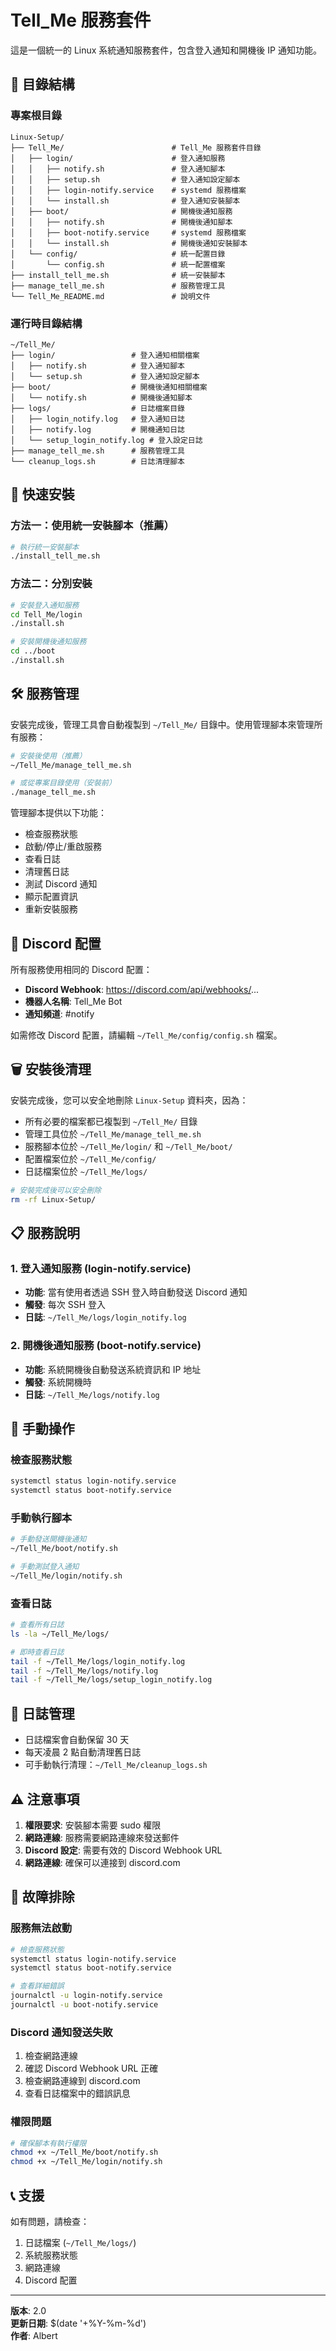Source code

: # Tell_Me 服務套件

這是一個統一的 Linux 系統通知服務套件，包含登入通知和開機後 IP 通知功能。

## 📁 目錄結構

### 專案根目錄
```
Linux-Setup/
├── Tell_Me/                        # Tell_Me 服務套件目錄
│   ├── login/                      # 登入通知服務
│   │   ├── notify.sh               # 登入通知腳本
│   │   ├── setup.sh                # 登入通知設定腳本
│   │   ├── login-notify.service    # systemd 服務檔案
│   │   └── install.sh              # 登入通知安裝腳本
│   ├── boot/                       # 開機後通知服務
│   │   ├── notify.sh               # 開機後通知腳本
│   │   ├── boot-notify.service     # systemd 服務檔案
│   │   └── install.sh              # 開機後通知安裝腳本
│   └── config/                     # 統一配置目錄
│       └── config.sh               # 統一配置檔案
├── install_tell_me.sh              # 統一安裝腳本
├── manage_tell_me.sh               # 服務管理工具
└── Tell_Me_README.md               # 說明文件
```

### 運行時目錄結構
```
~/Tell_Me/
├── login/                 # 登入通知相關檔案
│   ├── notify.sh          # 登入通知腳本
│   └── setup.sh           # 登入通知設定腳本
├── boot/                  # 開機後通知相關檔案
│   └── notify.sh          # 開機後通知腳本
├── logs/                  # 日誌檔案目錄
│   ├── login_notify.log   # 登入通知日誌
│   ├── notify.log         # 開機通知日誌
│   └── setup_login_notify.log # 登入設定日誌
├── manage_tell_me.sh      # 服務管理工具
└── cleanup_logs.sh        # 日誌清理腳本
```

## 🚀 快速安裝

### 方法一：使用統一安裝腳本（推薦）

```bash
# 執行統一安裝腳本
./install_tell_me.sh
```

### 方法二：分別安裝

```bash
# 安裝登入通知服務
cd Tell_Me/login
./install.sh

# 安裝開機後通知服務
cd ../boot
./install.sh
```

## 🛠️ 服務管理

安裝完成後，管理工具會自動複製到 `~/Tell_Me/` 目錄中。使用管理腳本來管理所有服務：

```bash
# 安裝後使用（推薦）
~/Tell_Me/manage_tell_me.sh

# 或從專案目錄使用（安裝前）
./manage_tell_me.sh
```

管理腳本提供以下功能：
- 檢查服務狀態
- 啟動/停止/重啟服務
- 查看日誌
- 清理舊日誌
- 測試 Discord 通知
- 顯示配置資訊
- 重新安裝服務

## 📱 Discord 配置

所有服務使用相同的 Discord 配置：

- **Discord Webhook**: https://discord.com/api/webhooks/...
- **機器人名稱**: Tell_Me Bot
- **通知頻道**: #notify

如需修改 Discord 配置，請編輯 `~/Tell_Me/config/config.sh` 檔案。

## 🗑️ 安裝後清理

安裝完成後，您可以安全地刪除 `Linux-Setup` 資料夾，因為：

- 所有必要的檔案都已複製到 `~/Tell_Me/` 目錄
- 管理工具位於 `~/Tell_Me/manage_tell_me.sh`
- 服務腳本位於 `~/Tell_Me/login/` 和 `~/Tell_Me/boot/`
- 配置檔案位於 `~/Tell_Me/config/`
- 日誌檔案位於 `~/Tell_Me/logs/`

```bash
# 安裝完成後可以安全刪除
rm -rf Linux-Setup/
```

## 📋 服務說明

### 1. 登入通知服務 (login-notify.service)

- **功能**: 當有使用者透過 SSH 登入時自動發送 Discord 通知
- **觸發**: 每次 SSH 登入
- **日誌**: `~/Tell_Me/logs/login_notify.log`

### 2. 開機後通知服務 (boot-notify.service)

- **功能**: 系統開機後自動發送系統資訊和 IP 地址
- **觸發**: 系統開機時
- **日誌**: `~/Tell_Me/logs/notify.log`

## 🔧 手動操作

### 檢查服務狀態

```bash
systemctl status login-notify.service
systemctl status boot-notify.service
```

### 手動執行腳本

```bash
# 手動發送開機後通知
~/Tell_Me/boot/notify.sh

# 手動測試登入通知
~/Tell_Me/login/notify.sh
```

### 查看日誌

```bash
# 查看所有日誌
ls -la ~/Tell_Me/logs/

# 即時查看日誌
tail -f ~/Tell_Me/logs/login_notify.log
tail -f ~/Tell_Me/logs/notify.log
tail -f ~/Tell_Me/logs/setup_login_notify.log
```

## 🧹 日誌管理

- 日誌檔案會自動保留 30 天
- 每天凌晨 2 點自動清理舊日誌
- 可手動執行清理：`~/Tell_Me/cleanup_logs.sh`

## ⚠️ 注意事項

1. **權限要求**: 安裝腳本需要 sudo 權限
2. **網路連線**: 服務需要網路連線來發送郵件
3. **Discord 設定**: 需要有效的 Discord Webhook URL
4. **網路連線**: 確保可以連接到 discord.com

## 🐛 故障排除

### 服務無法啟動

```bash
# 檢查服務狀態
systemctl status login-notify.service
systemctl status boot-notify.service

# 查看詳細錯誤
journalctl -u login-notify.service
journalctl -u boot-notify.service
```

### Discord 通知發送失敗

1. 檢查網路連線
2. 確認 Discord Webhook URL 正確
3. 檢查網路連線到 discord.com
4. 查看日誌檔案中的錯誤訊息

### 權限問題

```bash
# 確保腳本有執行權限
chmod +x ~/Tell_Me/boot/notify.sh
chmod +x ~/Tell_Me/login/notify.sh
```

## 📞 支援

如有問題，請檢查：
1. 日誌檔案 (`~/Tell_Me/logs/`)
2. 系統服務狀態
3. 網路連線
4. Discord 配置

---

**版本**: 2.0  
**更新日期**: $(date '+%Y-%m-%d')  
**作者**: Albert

***

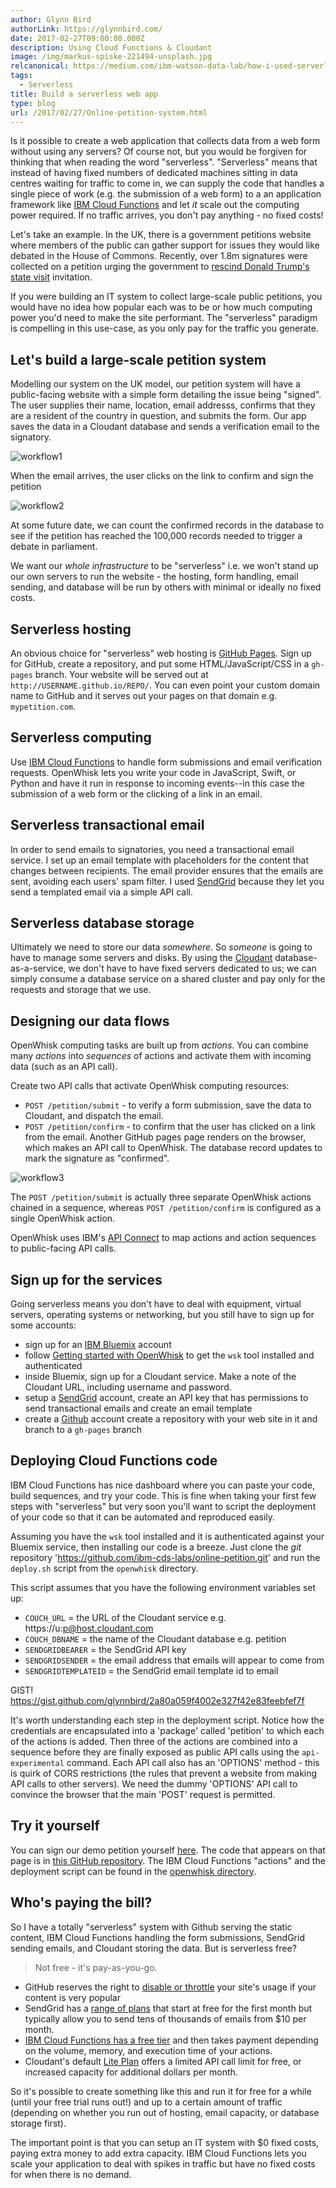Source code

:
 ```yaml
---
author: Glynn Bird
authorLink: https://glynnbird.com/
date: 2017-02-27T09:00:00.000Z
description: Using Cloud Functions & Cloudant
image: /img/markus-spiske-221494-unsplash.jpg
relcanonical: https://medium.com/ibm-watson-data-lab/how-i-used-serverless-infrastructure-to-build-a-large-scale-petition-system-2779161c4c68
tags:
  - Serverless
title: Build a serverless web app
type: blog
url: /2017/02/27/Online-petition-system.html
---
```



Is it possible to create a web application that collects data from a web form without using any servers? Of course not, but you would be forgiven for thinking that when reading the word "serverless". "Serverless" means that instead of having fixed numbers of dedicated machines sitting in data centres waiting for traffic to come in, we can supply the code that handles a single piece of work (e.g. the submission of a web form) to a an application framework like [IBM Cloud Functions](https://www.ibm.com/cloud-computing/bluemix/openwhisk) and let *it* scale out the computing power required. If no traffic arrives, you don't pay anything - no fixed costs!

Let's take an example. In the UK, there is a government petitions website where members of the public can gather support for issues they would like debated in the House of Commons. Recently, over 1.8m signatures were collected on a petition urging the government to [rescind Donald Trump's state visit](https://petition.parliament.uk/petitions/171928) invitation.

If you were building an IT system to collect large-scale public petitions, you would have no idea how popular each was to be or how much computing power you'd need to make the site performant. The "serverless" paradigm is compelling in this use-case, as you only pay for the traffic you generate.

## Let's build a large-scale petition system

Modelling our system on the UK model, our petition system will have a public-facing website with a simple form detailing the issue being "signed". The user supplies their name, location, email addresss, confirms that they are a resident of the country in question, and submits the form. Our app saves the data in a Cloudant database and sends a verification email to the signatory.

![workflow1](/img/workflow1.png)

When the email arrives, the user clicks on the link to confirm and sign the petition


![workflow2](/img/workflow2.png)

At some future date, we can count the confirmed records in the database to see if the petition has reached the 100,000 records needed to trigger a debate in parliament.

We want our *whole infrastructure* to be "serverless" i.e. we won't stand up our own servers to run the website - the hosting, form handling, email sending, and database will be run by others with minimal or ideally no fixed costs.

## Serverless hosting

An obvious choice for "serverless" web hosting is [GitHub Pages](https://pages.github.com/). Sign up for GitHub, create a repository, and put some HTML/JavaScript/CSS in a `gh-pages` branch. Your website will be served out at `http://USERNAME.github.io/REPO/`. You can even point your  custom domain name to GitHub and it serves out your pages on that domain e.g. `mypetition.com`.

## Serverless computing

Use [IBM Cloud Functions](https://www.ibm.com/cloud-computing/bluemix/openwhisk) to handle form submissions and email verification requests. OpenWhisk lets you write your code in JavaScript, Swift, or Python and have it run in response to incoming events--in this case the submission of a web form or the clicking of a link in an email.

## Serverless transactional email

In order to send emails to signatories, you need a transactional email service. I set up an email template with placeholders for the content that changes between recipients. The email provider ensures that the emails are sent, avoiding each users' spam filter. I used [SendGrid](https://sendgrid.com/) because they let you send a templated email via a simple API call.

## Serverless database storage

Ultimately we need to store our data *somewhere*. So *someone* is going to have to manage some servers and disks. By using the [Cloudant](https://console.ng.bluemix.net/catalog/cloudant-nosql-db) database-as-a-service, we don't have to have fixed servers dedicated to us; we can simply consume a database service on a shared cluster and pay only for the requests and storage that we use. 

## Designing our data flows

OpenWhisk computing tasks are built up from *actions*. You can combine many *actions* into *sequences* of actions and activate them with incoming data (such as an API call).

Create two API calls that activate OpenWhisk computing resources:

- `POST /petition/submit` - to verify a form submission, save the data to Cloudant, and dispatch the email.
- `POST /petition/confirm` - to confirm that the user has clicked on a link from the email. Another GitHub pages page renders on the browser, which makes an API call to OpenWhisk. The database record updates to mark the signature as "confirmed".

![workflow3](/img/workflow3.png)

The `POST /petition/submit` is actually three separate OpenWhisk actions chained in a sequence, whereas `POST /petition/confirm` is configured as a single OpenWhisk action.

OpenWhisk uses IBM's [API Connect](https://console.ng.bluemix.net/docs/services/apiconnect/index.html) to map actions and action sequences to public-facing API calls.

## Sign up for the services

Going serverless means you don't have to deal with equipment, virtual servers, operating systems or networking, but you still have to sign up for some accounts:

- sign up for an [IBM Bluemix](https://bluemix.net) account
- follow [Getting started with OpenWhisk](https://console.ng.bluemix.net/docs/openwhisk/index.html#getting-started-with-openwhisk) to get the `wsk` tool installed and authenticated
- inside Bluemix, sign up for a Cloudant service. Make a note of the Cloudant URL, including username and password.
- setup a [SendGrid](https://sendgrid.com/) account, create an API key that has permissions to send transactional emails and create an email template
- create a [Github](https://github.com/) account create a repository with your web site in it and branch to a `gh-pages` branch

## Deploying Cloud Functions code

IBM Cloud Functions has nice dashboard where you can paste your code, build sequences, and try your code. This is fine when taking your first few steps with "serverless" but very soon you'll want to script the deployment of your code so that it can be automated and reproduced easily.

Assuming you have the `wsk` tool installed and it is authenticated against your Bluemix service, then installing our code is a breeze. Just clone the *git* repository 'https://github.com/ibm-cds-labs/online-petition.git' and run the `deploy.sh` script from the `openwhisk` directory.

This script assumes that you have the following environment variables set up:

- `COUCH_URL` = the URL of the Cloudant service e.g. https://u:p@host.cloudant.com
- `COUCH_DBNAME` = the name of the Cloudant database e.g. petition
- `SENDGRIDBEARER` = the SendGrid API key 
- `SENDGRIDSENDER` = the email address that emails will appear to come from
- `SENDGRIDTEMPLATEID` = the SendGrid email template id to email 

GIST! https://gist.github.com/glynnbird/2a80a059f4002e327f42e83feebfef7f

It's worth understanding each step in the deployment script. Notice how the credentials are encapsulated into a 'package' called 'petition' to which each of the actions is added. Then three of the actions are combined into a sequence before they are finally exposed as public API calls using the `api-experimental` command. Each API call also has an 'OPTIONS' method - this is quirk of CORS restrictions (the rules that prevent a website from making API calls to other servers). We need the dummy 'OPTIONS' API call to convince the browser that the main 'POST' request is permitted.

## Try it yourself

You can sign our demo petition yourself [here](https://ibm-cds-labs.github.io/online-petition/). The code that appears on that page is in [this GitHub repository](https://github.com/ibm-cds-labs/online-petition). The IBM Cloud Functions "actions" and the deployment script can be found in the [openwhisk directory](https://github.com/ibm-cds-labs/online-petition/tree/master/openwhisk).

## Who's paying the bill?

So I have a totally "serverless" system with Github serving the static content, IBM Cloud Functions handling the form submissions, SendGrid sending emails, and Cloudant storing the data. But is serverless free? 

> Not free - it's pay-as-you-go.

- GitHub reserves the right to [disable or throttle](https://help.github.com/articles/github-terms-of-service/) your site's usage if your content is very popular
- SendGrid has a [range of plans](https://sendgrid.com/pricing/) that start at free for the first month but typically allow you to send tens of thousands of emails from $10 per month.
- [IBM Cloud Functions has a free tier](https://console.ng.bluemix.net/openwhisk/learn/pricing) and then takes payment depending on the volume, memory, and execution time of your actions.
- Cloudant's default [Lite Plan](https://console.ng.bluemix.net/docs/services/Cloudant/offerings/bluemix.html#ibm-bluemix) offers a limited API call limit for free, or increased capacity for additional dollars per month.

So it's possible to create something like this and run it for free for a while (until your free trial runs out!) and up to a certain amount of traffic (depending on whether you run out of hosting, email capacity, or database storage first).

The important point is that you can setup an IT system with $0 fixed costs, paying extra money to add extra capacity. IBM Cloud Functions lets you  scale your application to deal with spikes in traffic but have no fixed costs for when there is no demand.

***

> _TASK STATEMENT_: Print again the lines of the entries above that fall between the line holding "## Sign up for the services" and the line holding "- sign up for", inclusive, exactly as they stand.

> _SOLVED EXERCISE_:
## Sign up for the services

Going serverless means you don't have to deal with equipment, virtual servers, operating systems or networking, but you still have to sign up for some accounts:

- sign up for an [IBM Bluemix](https://bluemix.net) account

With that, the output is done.